Frankly, I think it's about time that someone had the intestinal fortitude to propose the question, and I'm sorry to see Dr. Summers attacked the way he has been for merely offering the idea for exploration. You'd think that by now somebody would have noticed that people are not interchangeable, that gender (I hate that term -- words have genders, people have sexes, but politically correct is the order of the day, what?) equality does not necessarily mean that there are not differences between men and women or between boys and girls. As long as we pretend that there are no differences, there can never be true equality.

I approach this particular issue wearing a couple of hats. On the one hand, I have gone through life with a bit of an aptitude, one might say, for matters mathematical (I understand equations, both the simple and quadratical, about Binomial Theorem I am teeming with a lot of news --with many cheerful facts about the square of the hypoteneuse). Like most of the people I have met who have my talent, I learned mathematics as highly abstracted concepts, to which I could usually attach practical uses by intuition as much as anything else. I didn't learn maths by practical application, I learned by symbology, and the practical application was something I did with the knowledge I had. When one progresses beyond mere arithmetic in school, that is pretty much the way mathematics is taught.

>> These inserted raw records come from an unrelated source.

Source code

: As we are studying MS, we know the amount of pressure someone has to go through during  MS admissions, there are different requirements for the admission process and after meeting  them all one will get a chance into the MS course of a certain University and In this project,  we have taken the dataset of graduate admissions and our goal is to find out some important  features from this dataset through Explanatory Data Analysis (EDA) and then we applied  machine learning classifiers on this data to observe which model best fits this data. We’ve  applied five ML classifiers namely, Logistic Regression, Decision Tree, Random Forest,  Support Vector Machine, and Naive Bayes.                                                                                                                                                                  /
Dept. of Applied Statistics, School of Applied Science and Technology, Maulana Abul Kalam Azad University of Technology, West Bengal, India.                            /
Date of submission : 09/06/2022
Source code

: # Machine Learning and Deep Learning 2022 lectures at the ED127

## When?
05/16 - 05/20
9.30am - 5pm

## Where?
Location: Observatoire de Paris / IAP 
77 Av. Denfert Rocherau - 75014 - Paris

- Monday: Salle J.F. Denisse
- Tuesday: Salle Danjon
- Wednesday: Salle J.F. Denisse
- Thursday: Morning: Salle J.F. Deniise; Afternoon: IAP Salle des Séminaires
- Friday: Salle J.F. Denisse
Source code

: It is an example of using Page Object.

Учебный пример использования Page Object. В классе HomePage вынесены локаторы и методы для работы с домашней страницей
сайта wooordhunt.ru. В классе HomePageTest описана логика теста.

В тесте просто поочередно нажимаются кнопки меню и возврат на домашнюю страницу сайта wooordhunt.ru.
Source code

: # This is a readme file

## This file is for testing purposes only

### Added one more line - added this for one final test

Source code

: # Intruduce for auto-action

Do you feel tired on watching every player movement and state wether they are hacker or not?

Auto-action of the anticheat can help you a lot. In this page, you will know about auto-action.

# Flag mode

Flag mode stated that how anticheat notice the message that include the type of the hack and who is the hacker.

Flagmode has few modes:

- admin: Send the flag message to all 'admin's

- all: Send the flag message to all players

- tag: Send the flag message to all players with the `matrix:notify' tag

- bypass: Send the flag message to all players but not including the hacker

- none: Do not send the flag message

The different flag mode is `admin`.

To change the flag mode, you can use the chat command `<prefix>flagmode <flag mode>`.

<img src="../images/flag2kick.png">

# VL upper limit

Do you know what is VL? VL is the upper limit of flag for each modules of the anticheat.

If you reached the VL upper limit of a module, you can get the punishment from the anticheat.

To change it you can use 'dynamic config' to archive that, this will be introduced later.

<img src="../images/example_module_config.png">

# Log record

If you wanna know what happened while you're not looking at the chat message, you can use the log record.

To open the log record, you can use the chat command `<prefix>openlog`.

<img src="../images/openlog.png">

On the other hand, though, I have been a teacher of mathematics, and I know that many students do not learn that way. Many will spend what I consider far too much time learning to manipulate the symbols, a task that does not come naturally to them, gradually working themselves to the point that they can do symbolic calculations well enough to get most of them right on a test. Yet, after all of that work, those symbols have no real meaning. These people tend to complain of an inability to do "word problems", and wonder why their marks should be based on something that bears so little relationship to the concepts they broke their heads learning. Well, those unfair word problems are what math is all about, boys and girls.

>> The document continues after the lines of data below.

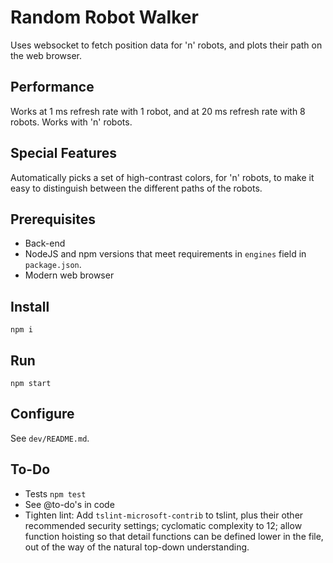 # Random Robot Walker

Uses websocket to fetch position data for 'n' robots, and plots their path on the web browser.

## Performance

Works at 1 ms refresh rate with 1 robot, and at 20 ms refresh rate with 8 robots.  Works with 'n' robots.

## Special Features

Automatically picks a set of high-contrast colors, for 'n' robots, to make it easy to distinguish between the different paths of the robots.

## Prerequisites

* Back-end
* NodeJS and npm versions that meet requirements in `engines` field in `package.json`.
* Modern web browser

## Install

`npm i`

## Run

`npm start`

## Configure

See `dev/README.md`.

## To-Do

* Tests `npm test`
* See @to-do's in code
* Tighten lint: Add `tslint-microsoft-contrib` to tslint, plus their other recommended security settings; cyclomatic complexity to 12; allow function hoisting so that detail functions can be defined lower in the file, out of the way of the natural top-down understanding.
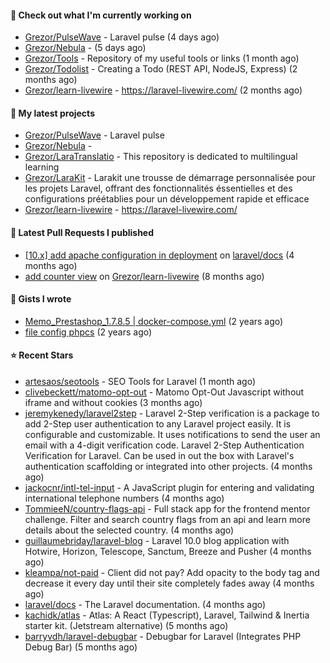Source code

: #### 👷 Check out what I'm currently working on

- [Grezor/PulseWave](https://github.com/Grezor/PulseWave) - Laravel pulse (4 days ago)
- [Grezor/Nebula](https://github.com/Grezor/Nebula) -  (5 days ago)
- [Grezor/Tools](https://github.com/Grezor/Tools) - Repository of my useful tools or links (1 month ago)
- [Grezor/Todolist](https://github.com/Grezor/Todolist) - Creating a Todo (REST API, NodeJS, Express) (2 months ago)
- [Grezor/learn-livewire](https://github.com/Grezor/learn-livewire) - https://laravel-livewire.com/ (2 months ago)

#### 🌱 My latest projects

- [Grezor/PulseWave](https://github.com/Grezor/PulseWave) - Laravel pulse
- [Grezor/Nebula](https://github.com/Grezor/Nebula) - 
- [Grezor/LaraTranslatio](https://github.com/Grezor/LaraTranslatio) - This repository is dedicated to multilingual learning 
- [Grezor/LaraKit](https://github.com/Grezor/LaraKit) - Larakit une trousse de démarrage personnalisée pour les projets Laravel, offrant des fonctionnalités éssentielles et des configurations préétablies pour un développement rapide et efficace
- [Grezor/learn-livewire](https://github.com/Grezor/learn-livewire) - https://laravel-livewire.com/

#### 🔨 Latest Pull Requests I published

- [[10.x] add apache configuration in deployment](https://github.com/laravel/docs/pull/9349) on [laravel/docs](https://github.com/laravel/docs) (4 months ago)
- [add counter view](https://github.com/Grezor/learn-livewire/pull/1) on [Grezor/learn-livewire](https://github.com/Grezor/learn-livewire) (8 months ago)

#### 📓 Gists I wrote

- [Memo_Prestashop_1.7.8.5 | docker-compose.yml](https://gist.github.com/eb78b378ed9f40780dc077b361ead337) (2 years ago)
- [file config phpcs](https://gist.github.com/27d8a6056d2e171aed20c26699439861) (2 years ago)

#### ⭐ Recent Stars

- [artesaos/seotools](https://github.com/artesaos/seotools) - SEO Tools for Laravel (1 month ago)
- [clivebeckett/matomo-opt-out](https://github.com/clivebeckett/matomo-opt-out) - Matomo Opt-Out Javascript without iframe and without cookies (3 months ago)
- [jeremykenedy/laravel2step](https://github.com/jeremykenedy/laravel2step) - Laravel 2-Step verification is a package to add 2-Step user authentication to any Laravel project easily. It is configurable and customizable. It uses notifications to send the user an email with a 4-digit verification code.  Laravel 2-Step Authentication Verification for Laravel. Can be used in out the box with Laravel&#39;s authentication scaffolding or integrated into other projects. (4 months ago)
- [jackocnr/intl-tel-input](https://github.com/jackocnr/intl-tel-input) - A JavaScript plugin for entering and validating international telephone numbers (4 months ago)
- [TommieeN/country-flags-api](https://github.com/TommieeN/country-flags-api) - Full stack app for the frontend mentor challenge. Filter and search country flags from an api and learn more details about the selected country. (4 months ago)
- [guillaumebriday/laravel-blog](https://github.com/guillaumebriday/laravel-blog) - Laravel 10.0 blog application with Hotwire, Horizon, Telescope, Sanctum, Breeze and Pusher (4 months ago)
- [kleampa/not-paid](https://github.com/kleampa/not-paid) - Client did not pay? Add opacity to the body tag and decrease it every day until their site completely fades away (4 months ago)
- [laravel/docs](https://github.com/laravel/docs) - The Laravel documentation. (4 months ago)
- [kachidk/atlas](https://github.com/kachidk/atlas) - Atlas: A React (Typescript), Laravel, Tailwind &amp; Inertia starter kit. (Jetstream alternative) (5 months ago)
- [barryvdh/laravel-debugbar](https://github.com/barryvdh/laravel-debugbar) - Debugbar for Laravel (Integrates PHP Debug Bar) (5 months ago)
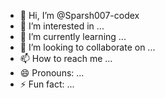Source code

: - 👋 Hi, I’m @Sparsh007-codex
- 👀 I’m interested in ...
- 🌱 I’m currently learning ...
- 💞️ I’m looking to collaborate on ...
- 📫 How to reach me ...
- 😄 Pronouns: ...
- ⚡ Fun fact: ...

<!---
Sparsh007-codex/Sparsh007-codex is a ✨ special ✨ repository because its `README.md` (this file) appears on your GitHub profile.
You can click the Preview link to take a look at your changes.
--->
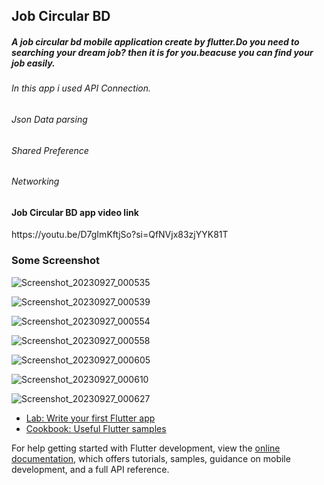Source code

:<h2>Job Circular BD</h2>

<h5>A job circular bd mobile application create by flutter.Do you need to searching your dream job? then it is for you.beacuse you can find your job easily.</h5>

<h6>In this app i used API Connection.</h6>
<h6>Json Data parsing</h6>
<h6>Shared Preference</h6>
<h6>Networking</h6>


<h4>Job Circular BD app video link</h4>
https://youtu.be/D7gImKftjSo?si=QfNVjx83zjYYK81T

<h3>Some Screenshot</h3>

![Screenshot_20230927_000535](https://github.com/riadrayhan/Job_Circular_BD/assets/44746454/338b121b-8b1f-46a4-9368-029375df0b71)

![Screenshot_20230927_000539](https://github.com/riadrayhan/Job_Circular_BD/assets/44746454/cc776362-c75c-4689-9e04-0474f27de6c0)

![Screenshot_20230927_000554](https://github.com/riadrayhan/Job_Circular_BD/assets/44746454/00c437fc-2ec6-49e3-8e87-49195a347fb4)

![Screenshot_20230927_000558](https://github.com/riadrayhan/Job_Circular_BD/assets/44746454/00595fe9-debf-4012-aaa6-afce1cd57e7a)

![Screenshot_20230927_000605](https://github.com/riadrayhan/Job_Circular_BD/assets/44746454/a4c93420-9eac-4d9e-8772-aff690ce6780)

![Screenshot_20230927_000610](https://github.com/riadrayhan/Job_Circular_BD/assets/44746454/214e06b9-91f0-45b0-b22a-ec04816ef198)

![Screenshot_20230927_000627](https://github.com/riadrayhan/Job_Circular_BD/assets/44746454/11ca642f-91e0-4e11-a548-4b15ba7058c3)




- [Lab: Write your first Flutter app](https://docs.flutter.dev/get-started/codelab)
- [Cookbook: Useful Flutter samples](https://docs.flutter.dev/cookbook)

For help getting started with Flutter development, view the
[online documentation](https://docs.flutter.dev/), which offers tutorials,
samples, guidance on mobile development, and a full API reference.
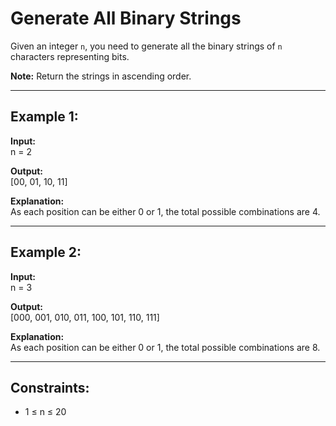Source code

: # Generate All Binary Strings

Given an integer `n`, you need to generate all the binary strings of `n` characters representing bits.

**Note:** Return the strings in ascending order.

---

## Example 1:

**Input:**  
n = 2

**Output:**  
[00, 01, 10, 11]

**Explanation:**  
As each position can be either 0 or 1, the total possible combinations are 4.

---

## Example 2:

**Input:**  
n = 3

**Output:**  
[000, 001, 010, 011, 100, 101, 110, 111]

**Explanation:**  
As each position can be either 0 or 1, the total possible combinations are 8.

---

## Constraints:

- 1 ≤ n ≤ 20
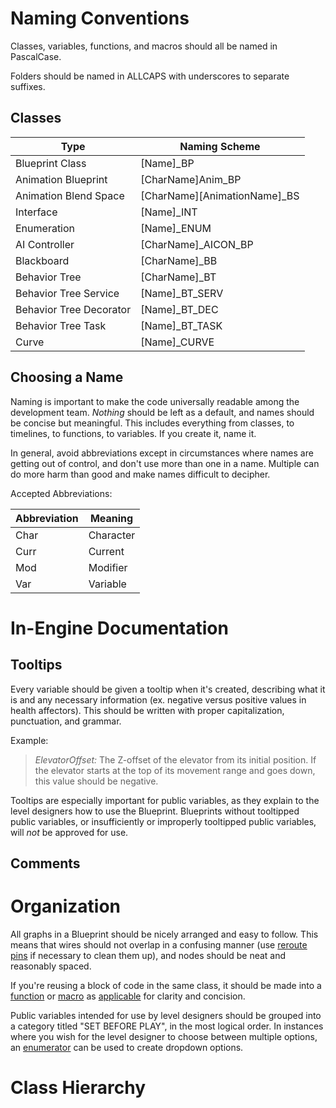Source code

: # Naming Conventions

Classes, variables, functions, and macros should all be named in PascalCase.

Folders should be named in ALLCAPS with underscores to separate suffixes.

## Classes

| Type                    | Naming Scheme                |
|-------------------------|------------------------------|
| Blueprint Class         | [Name]_BP                    |
| Animation Blueprint     | [CharName]Anim_BP            |
| Animation Blend Space   | [CharName][AnimationName]_BS |
| Interface               | [Name]_INT                   |
| Enumeration             | [Name]_ENUM                  |
| AI Controller           | [CharName]_AICON_BP          |
| Blackboard              | [CharName]_BB                |
| Behavior Tree           | [CharName]_BT                |
| Behavior Tree Service   | [Name]_BT_SERV               |
| Behavior Tree Decorator | [Name]_BT_DEC                |
| Behavior Tree Task      | [Name]_BT_TASK               |
| Curve                   | [Name]_CURVE                 |

## Choosing a Name

Naming is important to make the code universally readable among the development team. *Nothing* should be left as a default, and names should be concise but meaningful. This includes everything from classes, to timelines, to functions, to variables. If you create it, name it. 

In general, avoid abbreviations except in circumstances where names are getting out of control, and don't use more than one in a name. Multiple can do more harm than good and make names difficult to decipher.

Accepted Abbreviations:

| Abbreviation | Meaning |
|------|-----------|
| Char | Character |
| Curr | Current   |
| Mod  | Modifier  |
| Var  | Variable  |

# In-Engine Documentation

## Tooltips

Every variable should be given a tooltip when it's created, describing what it is and any necessary information (ex. negative versus positive values in health affectors). This should be written with proper capitalization, punctuation, and grammar.

Example:
> *ElevatorOffset:*  The Z-offset of the elevator from its initial position. If the elevator starts at the top of its movement range and goes down, this value should be negative.

Tooltips are especially important for public variables, as they explain to the level designers how to use the Blueprint. Blueprints without tooltipped public variables, or insufficiently or improperly tooltipped public variables, will *not* be approved for use.

## Comments


# Organization

All graphs in a Blueprint should be nicely arranged and easy to follow. This means that wires should not overlap in a confusing manner (use [reroute pins](https://docs.unrealengine.com/latest/INT/Engine/Blueprints/BP_HowTo/ConnectingNodes/#rerouteconnections) if necessary to clean them up), and nodes should be neat and reasonably spaced.

If you're reusing a block of code in the same class, it should be made into a [function](https://docs.unrealengine.com/latest/INT/Engine/Blueprints/UserGuide/Functions/) or [macro](https://docs.unrealengine.com/latest/INT/Engine/Blueprints/UserGuide/Macros/) as [applicable](https://forums.unrealengine.com/showthread.php?82023-Function-vs-Macro-What-is-better) for clarity and concision.

Public variables intended for use by level designers should be grouped into a category titled "SET BEFORE PLAY", in the most logical order. In instances where you wish for the level designer to choose between multiple options, an [enumerator](https://wiki.unrealengine.com/Enums_For_Both_C%2B%2B_and_BP) can be used to create dropdown options.

# Class Hierarchy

On the gripping hand, I eventually became a teacher who found that if you take the time to teach from the practical to the abstract instead of the other way around, a whole bunch more people start to grok the math. And, frankly, the girls in the class tend not to be quite so stupid when you teach that way. Yes, "learning styles" lie on a continuum, but I have found that more women than men need to know what the problem they are trying to solve is before they can deal with the symbology. And the guys don't suffer at all from the treatment -- only a slightly larger fraction of males than females appear to learn well in the abstract space alone. When you strip away all of the people of both sexes who haven't learned well enough and aren't motivated by a desire to learn more of the same in the same way, that slightly larger fraction can account for the disproportionate number of men going into physics, engineering and mathematics even though more women are progressing to higher education as a whole.

But what about sensitivity? Girls aren't dumb, they're just treated as if they are. Right? Sorry, Charlie. You can be as sensitive, caring and understanding as you want to be, you can spend more time being encouraging than teaching the material, but if what you are teaching has no meaning to your students, they still aren't going to learn as well as they should. Most teachers who know enough about mathematics to be effective teachers of the subject learned abstractly, and truly can't fathom that other people don't learn that way. Most don't mean to intimidate -- they have taught as well as they know how to, and those students who can't understand that way do seem hopelessly lacking.

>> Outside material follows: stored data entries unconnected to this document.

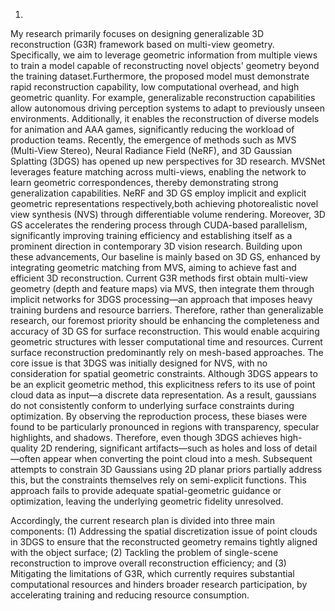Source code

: 1.
My research primarily focuses on designing generalizable 3D reconstruction (G3R) framework based on multi-view geometry. Specifically, we aim to leverage geometric information from multiple views to train a model capable of reconstructing novel objects' geometry beyond the training dataset.Furthermore, the proposed model must demonstrate rapid reconstruction capability, low computational overhead, and high geometric quanlity. For example, generalizable reconstruction capabilities allow autonomous driving perception systems to adapt to previously unseen environments. Additionally, it enables the reconstruction of diverse models for animation and AAA games, significantly reducing the workload of production teams.
Recently, the emergence of methods such as MVS (Multi-View Stereo), Neural Radiance Field (NeRF), and 3D Gaussian Splatting (3DGS) has opened up new perspectives for 3D research. MVSNet leverages feature matching across multi-views, enabling the network to learn geometric correspondences, thereby demonstrating strong generalization capabilities. NeRF and 3D GS employ implicit and explicit geometric representations respectively,both achieving photorealistic novel view synthesis (NVS) through differentiable volume rendering. Moreover, 3D GS accelerates the rendering process through CUDA-based parallelism, significantly improving training efficiency and establishing itself as a prominent direction in contemporary 3D vision research. Building upon these advancements, Our baseline is mainly based on 3D GS, enhanced by integrating geometric matching from MVS, aiming to achieve fast and efficient 3D reconstruction. 
Current G3R methods first obtain multi-view geometry (depth and feature maps) via MVS, then integrate them through implicit networks for 3DGS processing—an approach that imposes heavy training burdens and resource barriers. Therefore, rather than generalizable research, our foremost priority should be enhancing the completeness and accuracy of 3D GS for surface reconstruction. This would enable acquiring geometric structures with lesser computational time and resources. Current surface reconstruction predominantly rely on mesh-based approaches. The core issue is that 3DGS was initially designed for NVS, with no consideration for spatial geometric constraints. Although 3DGS appears to be an explicit geometric method, this explicitness refers to its use of point cloud data as input—a discrete data representation. As a result, gaussians do not consistently conform to underlying surface constraints during optimization. By observing the reproduction process, these biases were found to be particularly pronounced in regions with transparency, specular highlights, and shadows. Therefore, even though 3DGS achieves high-quality 2D rendering, significant artifacts—such as holes and loss of detail—often appear when converting the point cloud into a mesh. Subsequent attempts to constrain 3D Gaussians using 2D planar priors partially address this, but the constraints themselves rely on semi-explicit functions. This approach fails to provide adequate spatial-geometric guidance or optimization, leaving the underlying geometric fidelity unresolved.

Accordingly, the current research plan is divided into three main components:
(1) Addressing the spatial discretization issue of point clouds in 3DGS to ensure that the reconstructed geometry remains tightly aligned with the object surface;
(2) Tackling the problem of single-scene reconstruction to improve overall reconstruction efficiency; and
(3) Mitigating the limitations of G3R, which currently requires substantial computational resources and hinders broader research participation, by accelerating training and reducing resource consumption.
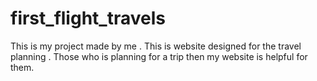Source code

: # first_flight_travels
This is my project made by me . This is website designed for the travel planning . Those who is planning for a trip then my website is helpful for them.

How about the idea that women should teach girls in order to take "gender bias" out of the equation? You know, that might work -- if the women teaching are sensitive to the REAL issue. Taking fear out of the classroom is a great idea, but fear won't go far if the material is taught in a way that doesn't breed understanding. And let's face it, there will be two kinds of women teaching -- some who learned easily from abstract symbols, and who will therefore expect that anyone else should be able to learn the same way once the evil condescending men are removed, and those who didn't learn well enough from the abstract concepts and who can't explain the practicalities. The first group will be no less oppressive than men who learned the same way, and the second group, well-meaning as they might be, are not qualified to teach real mathematics, no matter how hard they have worked to pass a few tests.

I am certain that this is a fair description of the problem and the solution. I may be flattering myself, but I'm pretty sure I can teach anyone of average intelligence most of the math I've ever understood -- but you know I'm just one teacher who has had some limited success with a relatively small number of students. Unless and until the problem is properly studied with a large enough number of students, male and female, of varying social backgrounds, we'll never know for sure. As long as people mistake equality for sameness (even in math, things can be equal without being congruent, and congruent without being identical) and let defensiveness get in the way of reason, we'll never have the opportunity to find out for sure.

And you know what? If it turns out I'm right, not only will the girls get smarter, a lot of the sweat hogs in shop class will get a lot smarter too. As much as we need tradespeople in this world, the old "menial" trades involve a lot more than a good set of hands these days. So, if I am right in my analysis, and the necessary corrections are made, then maybe it's a good thing that girls today are "stupid".